O que está em sigilo

A pergunta do usuário do Twitter sobre o segredo em assuntos espinhosos para o mandato de Jair Bolsonaro foi feita depois de o Palácio do Planalto decretar sigilo sobre os encontros entre o presidente e os pastores lobistas do Ministério da Educação (MEC), Gilmar Santos e Ailton Moura. Os encontros do presidente com o líder do PL, Valdemar Costa Neto, também são sigilosos.

Em 2021, o Exército impôs sigilo de 100 anos sobre a sindicância aberta para investigar a participação do general Eduardo Pazuello, ex-ministro da Saúde, em ato de apoio ao presidente Bolsonaro no Rio de Janeiro.

Em janeiro de 2021, o Palácio do Planalto também decretou um século de sigilo sobre as informações do cartão de vacinação de Bolsonaro. Ele negou que houvesse sigilo. Também há sigilo sobre o acesso dos filhos de Bolsonaro ao Palácio do Planalto.

Este conteúdo também foi verificado pelo Aos Fatos, UOL Confere e Fato ou Fake.

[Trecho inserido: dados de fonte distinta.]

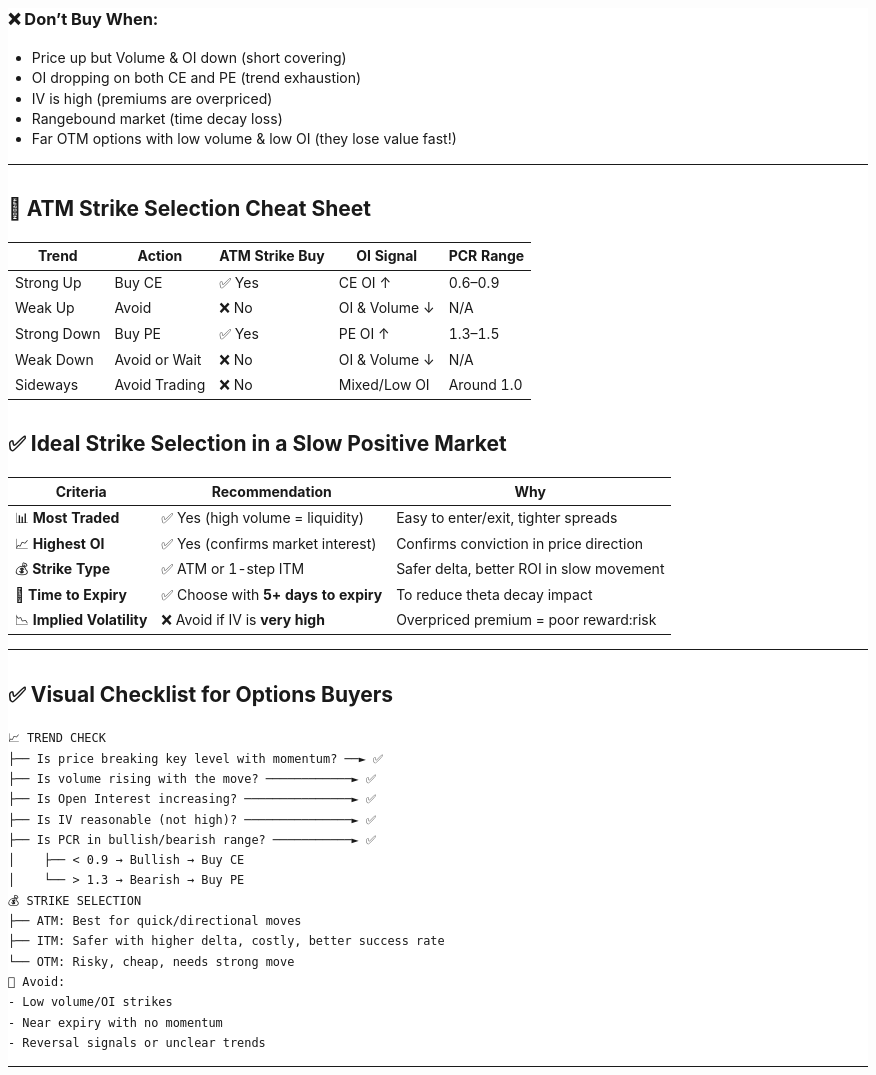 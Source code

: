 
### ❌ Don’t Buy When:
- Price up but Volume & OI down (short covering)
- OI dropping on both CE and PE (trend exhaustion)
- IV is high (premiums are overpriced)
- Rangebound market (time decay loss)
- Far OTM options with low volume & low OI (they lose value fast!)

---

## 📌 ATM Strike Selection Cheat Sheet

| Trend       | Action         | ATM Strike Buy | OI Signal          | PCR Range  |
|-------------|----------------|----------------|--------------------|------------|
| Strong Up   | Buy CE         | ✅ Yes         | CE OI ↑            | 0.6–0.9    |
| Weak Up     | Avoid          | ❌ No          | OI & Volume ↓      | N/A        |
| Strong Down | Buy PE         | ✅ Yes         | PE OI ↑            | 1.3–1.5    |
| Weak Down   | Avoid or Wait  | ❌ No          | OI & Volume ↓      | N/A        |
| Sideways    | Avoid Trading  | ❌ No          | Mixed/Low OI       | Around 1.0 |

## ✅ Ideal Strike Selection in a Slow Positive Market

| Criteria                  | Recommendation                      | Why                                      |
| ------------------------- | ----------------------------------- | ---------------------------------------- |
| 📊 **Most Traded**        | ✅ Yes (high volume = liquidity)     | Easy to enter/exit, tighter spreads      |
| 📈 **Highest OI**         | ✅ Yes (confirms market interest)    | Confirms conviction in price direction   |
| 💰 **Strike Type**        | ✅ ATM or 1-step ITM                 | Safer delta, better ROI in slow movement |
| 🧭 **Time to Expiry**     | ✅ Choose with **5+ days to expiry** | To reduce theta decay impact             |
| 📉 **Implied Volatility** | ❌ Avoid if IV is **very high**      | Overpriced premium = poor reward\:risk   |

---

## ✅ Visual Checklist for Options Buyers

```
📈 TREND CHECK
├── Is price breaking key level with momentum? ──► ✅
├── Is volume rising with the move? ────────────► ✅
├── Is Open Interest increasing? ───────────────► ✅
├── Is IV reasonable (not high)? ───────────────► ✅
├── Is PCR in bullish/bearish range? ───────────► ✅
│    ├── < 0.9 → Bullish → Buy CE
│    └── > 1.3 → Bearish → Buy PE
💰 STRIKE SELECTION
├── ATM: Best for quick/directional moves
├── ITM: Safer with higher delta, costly, better success rate
└── OTM: Risky, cheap, needs strong move
🚫 Avoid:
- Low volume/OI strikes
- Near expiry with no momentum
- Reversal signals or unclear trends
```

--- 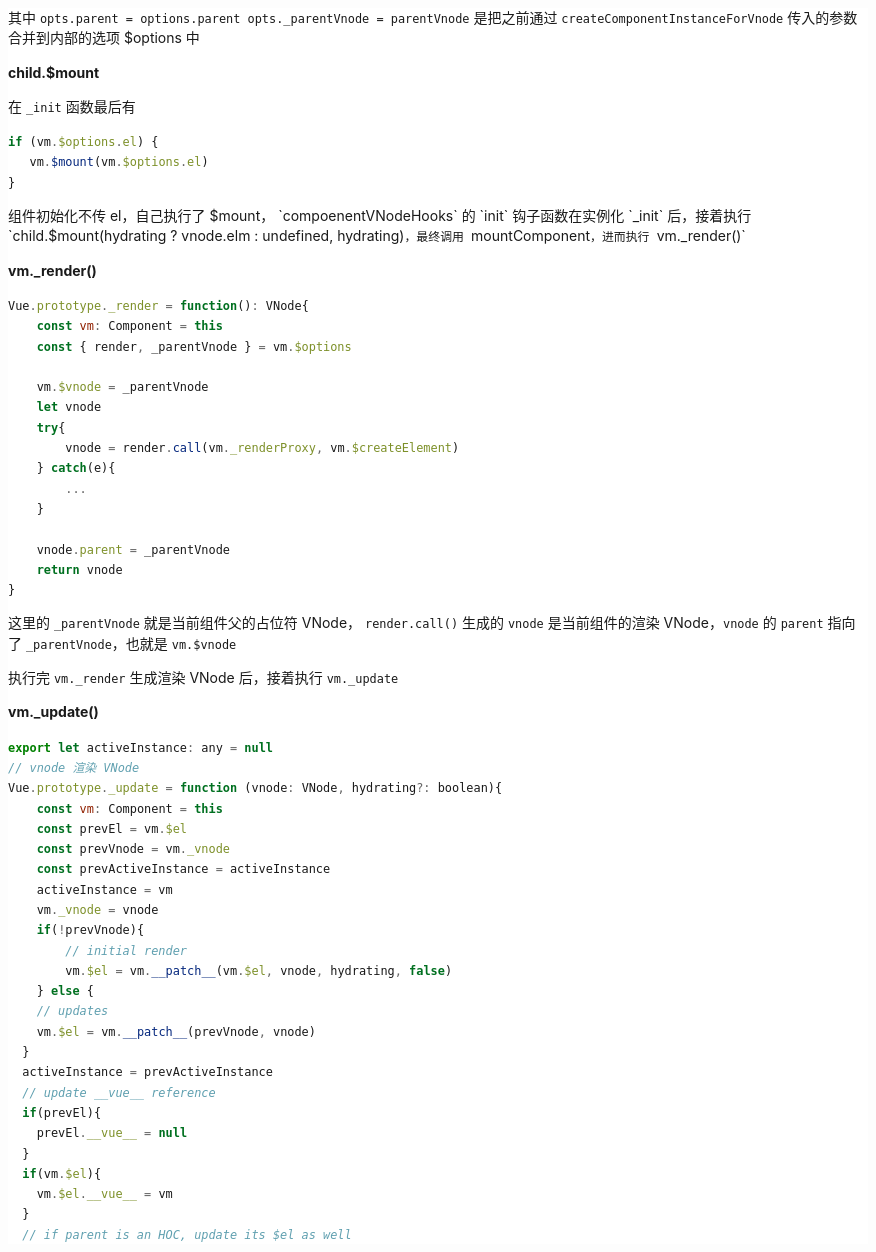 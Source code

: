 其中 `opts.parent = options.parent opts._parentVnode = parentVnode` 是把之前通过 `createComponentInstanceForVnode` 传入的参数合并到内部的选项 $options 中

**child.$mount**

在 `_init` 函数最后有

```js
if (vm.$options.el) {
   vm.$mount(vm.$options.el)
}
```

组件初始化不传 el，自己执行了 $mount， `compoenentVNodeHooks` 的 `init` 钩子函数在实例化 `_init` 后，接着执行 `child.$mount(hydrating ? vnode.elm : undefined, hydrating)`，最终调用 `mountComponent`，进而执行 `vm._render()`

**vm._render()**

```javascript
Vue.prototype._render = function(): VNode{
	const vm: Component = this
	const { render, _parentVnode } = vm.$options

	vm.$vnode = _parentVnode
	let vnode
	try{
		vnode = render.call(vm._renderProxy, vm.$createElement)
	} catch(e){
		...
	}

	vnode.parent = _parentVnode
	return vnode
}
```

这里的 `_parentVnode` 就是当前组件父的占位符 VNode， `render.call()` 生成的 `vnode` 是当前组件的渲染 VNode，`vnode` 的 `parent` 指向了 `_parentVnode`，也就是 `vm.$vnode`

执行完 `vm._render` 生成渲染 VNode 后，接着执行 `vm._update`

**vm._update()**

```javascript
export let activeInstance: any = null
// vnode 渲染 VNode
Vue.prototype._update = function (vnode: VNode, hydrating?: boolean){
	const vm: Component = this
	const prevEl = vm.$el
	const prevVnode = vm._vnode
	const prevActiveInstance = activeInstance
	activeInstance = vm
	vm._vnode = vnode
	if(!prevVnode){
		// initial render
		vm.$el = vm.__patch__(vm.$el, vnode, hydrating, false)
	} else {
    // updates
    vm.$el = vm.__patch__(prevVnode, vnode)
  }
  activeInstance = prevActiveInstance
  // update __vue__ reference
  if(prevEl){
    prevEl.__vue__ = null
  }
  if(vm.$el){
    vm.$el.__vue__ = vm
  }
  // if parent is an HOC, update its $el as well
```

Este boato foi checado por aparecer entre os principais conteúdos suspeitos que circulam no Facebook. O Estadão Verifica tem acesso a uma lista de postagens potencialmente falsas e a dados sobre sua viralização em razão de uma parceria com a rede social. Quando nossas verificações constatam que uma informação é enganosa, o Facebook reduz o alcance de sua circulação. Usuários da rede social e administradores de páginas recebem notificações se tiverem publicado ou compartilhado postagens marcadas como falsas. Um aviso também é enviado a quem quiser postar um conteúdo que tiver sido sinalizado como inverídico anteriormente.

Um pré-requisito para participar da parceria com o Facebook  é obter certificação da International Fact Checking Network (IFCN), o que, no caso do Estadão Verifica, ocorreu em janeiro de 2019. A associação internacional de verificadores de fatos exige das entidades certificadas que assinem um código de princípios e assumam compromissos em cinco áreas:  apartidarismo e imparcialidade; transparência das fontes; transparência do financiamento e organização; transparência da metodologia; e política de correções aberta e honesta. O comprometimento com essas práticas promove mais equilíbrio e precisão no trabalho.